Kaplan acknowledged that there was a decided uptick in traffic this winter, both on the mountain and off — but, he said, the numbers don’t support the myth that Ikon passholders were the primary reason for that increase.
He used March 3 — a day on which the Deep Temerity lift line had a rumored 40-minute wait — to illustrate his point.
“Deep Temerity can handle 1,200 people per hour,” he said, noting there were almost 800 accessing the lift to mostly expert-only terrain. “If it's distributed proportionally, of those 792 people, 450 were Aspen-Snowmass passholders; 211 were ticket-holders; 129 were Ikon passholders.”
And, he continued, of those 129 Ikon visitors, 30 percent had visited in previous years before Aspen-Snowmass was a participating resort.
“They made it 40 minutes instead of 36 minutes,” Kaplan said flatly. “We are all the problem, and it’s not a problem. I appreciate the passion and enthusiasm on the hill; I share it with all of you.”
Far from a problem, Kaplan views the Ikon Pass as a gateway to the “next generation” of Aspen-Snowmass winter tourists. Not only were last season’s Ikon skiers and snowboarders typically younger than the average local passholder — 34 and younger, as opposed to 45 and older — but they were often first-timers.
“It enabled a lot of Front Range skiers to come up here, about half of [all Ikon passholders]. Seventy percent of them were new to Aspen,” Kaplan said. “Welcome them; show them around.”
It’s more than just goodwill, he added. It’s also about the bottom line.
“Ikon was not a reaction to 17-18’s bad snow. It was really what I call a resiliency strategy. There’s sort of this millennial mindset. We all have it, where we’re much more likely to want to try new things and explore new places. We gotta be looking ahead and feeding that pipeline,” he said.
Of course, that doesn’t mean everything about first year of SkiCo’s participation in the Ikon Pass went perfectly smoothly.
“All that said, we obviously hear the feedback. We’re going to make some changes. The new reality is we’re going to be busier on weekends than we used to be,” he acknowledged.
At least one of those changes will offer more on-mountain opportunities to locals beyond the four-mountain locale. In the 2019-20 winter season, the relationship between Aspen-Snowmass premier passholders and Ikon passholders will be more symbiotic, Kaplan said.
“If you buy a premier pass, you get a free Ikon Base pass,” he said. The added Ikon Base perk is a $749 value that includes 12 resorts under the Alterra Mountain Co. umbrella and five days at icons such as Jackson Hole.
The Afternoon Blend was so popular among local leaders, the event featured a quorum of Pitkin County commissioners, ACRA President Debbie Braun noted.
That meant that certain topics were off the table during presentations by Kaplan and other Aspen Skiing Co. officials, but that didn’t stop Kaplan from alluding to some of the company’s plans that have recently sparked debate.

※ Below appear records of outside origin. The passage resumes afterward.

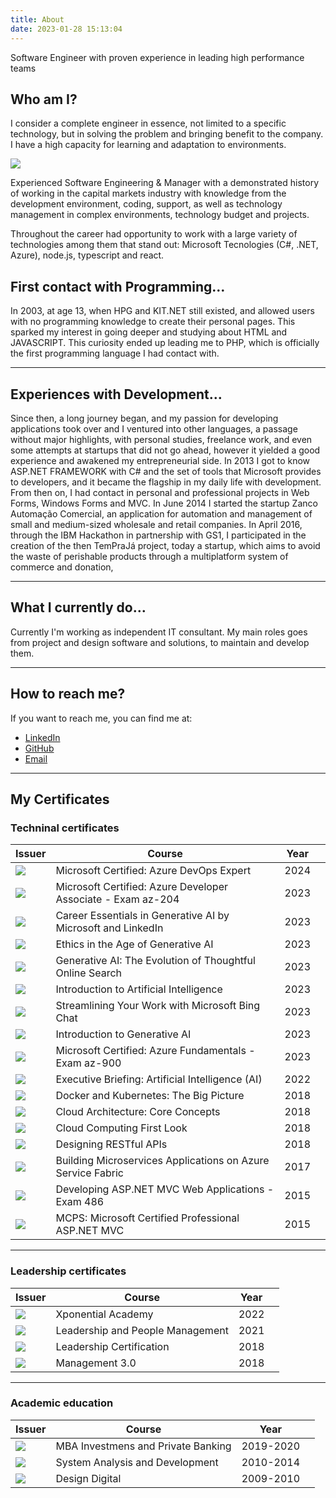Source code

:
 ```yaml
---
title: About
date: 2023-01-28 15:13:04
---
```


Software Engineer with proven experience in leading high performance teams

## Who am I?

I consider a complete engineer in essence, not limited to a specific technology, but in solving the problem and bringing benefit to the company. I have a high capacity for learning and adaptation to environments.

![](images/dzfweb.png)

Experienced Software Engineering & Manager with a demonstrated history of working in the capital markets industry with knowledge from the development environment, coding, support, as well as technology management in complex environments, technology budget and projects.

Throughout the career had opportunity to work with a large variety of technologies among them that stand out: Microsoft Tecnologies (C#, .NET, Azure), node.js, typescript and react.

## First contact with Programming…

In 2003, at age 13, when HPG and KIT.NET still existed, and allowed users with no programming knowledge to create their personal pages. This sparked my interest in going deeper and studying about HTML and JAVASCRIPT. This curiosity ended up leading me to PHP, which is officially the first programming language I had contact with.

---

## Experiences with Development…

Since then, a long journey began, and my passion for developing applications took over and I ventured into other languages, a passage without major highlights, with personal studies, freelance work, and even some attempts at startups that did not go ahead, however it yielded a good experience and awakened my entrepreneurial side. In 2013 I got to know ASP.NET FRAMEWORK with C# and the set of tools that Microsoft provides to developers, and it became the flagship in my daily life with development. From then on, I had contact in personal and professional projects in Web Forms, Windows Forms and MVC. In June 2014 I started the startup Zanco Automação Comercial, an application for automation and management of small and medium-sized wholesale and retail companies. In April 2016, through the IBM Hackathon in partnership with GS1, I participated in the creation of the then TemPraJá project, today a startup, which aims to avoid the waste of perishable products through a multiplatform system of commerce and donation,

---

## What I currently do…

Currently I'm working as independent IT consultant. My main roles goes from project and design software and solutions, to maintain and develop them.

---

## How to reach me?

If you want to reach me, you can find me at:

- [LinkedIn](https://www.linkedin.com/in/douglaszf/)
- [GitHub](https://github.com/dzfweb)
- [Email](mailto:douglas.franco@dzfweb.com.br)

---

## My Certificates

### Techninal certificates

| Issuer                                                           | Course                                                       | Year |     |
| ---------------------------------------------------------------- | ------------------------------------------------------------ | ---- | --- |
| ![](images/microsoft-expert.png)                                 | Microsoft Certified: Azure DevOps Expert                     | 2024 |     |
| ![](images/I-ve-just-got-an-AZ-204-certificate/az-associate.png) | Microsoft Certified: Azure Developer Associate - Exam az-204 | 2023 |     |
| ![](images/microsoft.jpg)                                        | Career Essentials in Generative AI by Microsoft and LinkedIn | 2023 |     |
| ![](images/microsoft.jpg)                                        | Ethics in the Age of Generative AI                           | 2023 |     |
| ![](images/microsoft.jpg)                                        | Generative AI: The Evolution of Thoughtful Online Search     | 2023 |     |
| ![](images/microsoft.jpg)                                        | Introduction to Artificial Intelligence                      | 2023 |     |
| ![](images/microsoft.jpg)                                        | Streamlining Your Work with Microsoft Bing Chat              | 2023 |     |
| ![](images/google.png)                                           | Introduction to Generative AI                                | 2023 |     |
| ![](images/microsoft.jpg)                                        | Microsoft Certified: Azure Fundamentals - Exam az-900        | 2023 |     |
| ![](images/udemy.jpg)                                            | Executive Briefing: Artificial Intelligence (AI)             | 2022 |     |
| ![](images/udemy.jpg)                                            | Docker and Kubernetes: The Big Picture                       | 2018 |     |
| ![](images/linkedin.jpg)                                         | Cloud Architecture: Core Concepts                            | 2018 |     |
| ![](images/linkedin.jpg)                                         | Cloud Computing First Look                                   | 2018 |     |
| ![](images/linkedin.jpg)                                         | Designing RESTful APIs                                       | 2018 |     |
| ![](images/microsoft.jpg)                                        | Building Microservices Applications on Azure Service Fabric  | 2017 |     |
| ![](images/microsoft.jpg)                                        | Developing ASP.NET MVC Web Applications - Exam 486           | 2015 |     |
| ![](images/microsoft.jpg)                                        | MCPS: Microsoft Certified Professional ASP.NET MVC           | 2015 |     |

---

### Leadership certificates

| Issuer                  | Course                           | Year |     |
| ----------------------- | -------------------------------- | ---- | --- |
| ![](images/harvard.jpg) | Xponential Academy               | 2022 |     |
| ![](images/udemy.jpg)   | Leadership and People Management | 2021 |     |
| ![](images/ise.jpg)     | Leadership Certification         | 2018 |     |
| ![](images/m30.png)     | Management 3.0                   | 2018 |     |

---

### Academic education

| Issuer                  | Course                             | Year      |     |
| ----------------------- | ---------------------------------- | --------- | --- |
| ![](images/ibmec.jpg)   | MBA Investmens and Private Banking | 2019-2020 |     |
| ![](images/fmu.jpg)     | System Analysis and Development    | 2010-2014 |     |
| ![](images/anhembi.jpg) | Design Digital                     | 2009-2010 |     |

For instance, he didn’t open the Pandora’s box that is the proposed Pandora’s expansion on Aspen Mountain by using the name explicitly — but he did mention responsible stewardship moving forward.
“We're going to do it the right way,” he said. “We gotta keep moving forward. We can’t be moving backwards, shrinking our permit boundary. We've done enough of that.”
Additionally, Kaplan briefly reiterated his support of the would-be 1A development.
“I think I can talk about 1A a little bit. I remain stalwart that it is the best plan that I have ever seen for that area. I remain as enthusiastic about that as ever,” he said. “I implore everybody to come to the table, as they did, to get this project designed. I'm optimistic we can do that.”
Generally, optimism was a theme in the presentations ACRA members heard before mingling outside the Sundeck for a social hour. Even Auden Schendler, Aspen Skiing Co.’s vice president of sustainability, spoke of “eudaimonia” — a Greek word commonly translated as happiness or welfare — to root his calls for environmental action.
“It's really much more deep than that,” he said of eudaimonia’s many meanings. “One definition says it means having a soul worthy of happiness. Here's the problem: There’s a series of preconditions that are required to ensure this.”
At that, Schendler directed his audience’s attention to a map projecting soil moisture content throughout the United States by 2095.
“If you’re worried about immigration, look how dry it is in the South,” he said. “This is food security. You’re going to have maximum immigration problems if we don’t change how we’re managing CO2 emissions and climate.
Schendler touted Aspen Skiing Co.’s record on collaborating with local municipalities and companies such as Holy Cross Energy to achieve environmental milestones. He went on to emphasize that the looming problems that could come with ignoring climate change also include immediate ones.
“They include housing; they include transport. And these are things that we can and have worked on together,” he said.
Admittedly, not every new endeavor during the 2018-19 season was an obvious success, Senior Vice President John Rigney allowed while maintaining his sense of humor.
When he asked the Afternoon Blend crowd how many people attended April’s The Après, a first-ever three-day music festival at Buttermilk, perhaps only one person clapped.
“This is probably why we might not be doing it next year,” Rigney said to laughter. “It was cool — the music was good — there just weren’t as many people as there as I thought there would be.”
At least one festival-goer gave ample feedback, offering possible reasons for the low attendance. Criticism included the venue and the libation selection in a numbered list.
“Why the hell was it not made blatantly obvious that the event was going to be held in a giant, melting snowfield? My shoes were soaked, and I had frozen toes,” Rigney read to uproars of laughter. “Two, you guys are selling only Bud Light and Stella at a jam band music festival in Colorado. Are you f---ing kidding me?”
But even the harshest critics still had hope for the future.
“Aspen is totally rad. Figure your s--- out, and next year will be even better,” the survey responder concluded.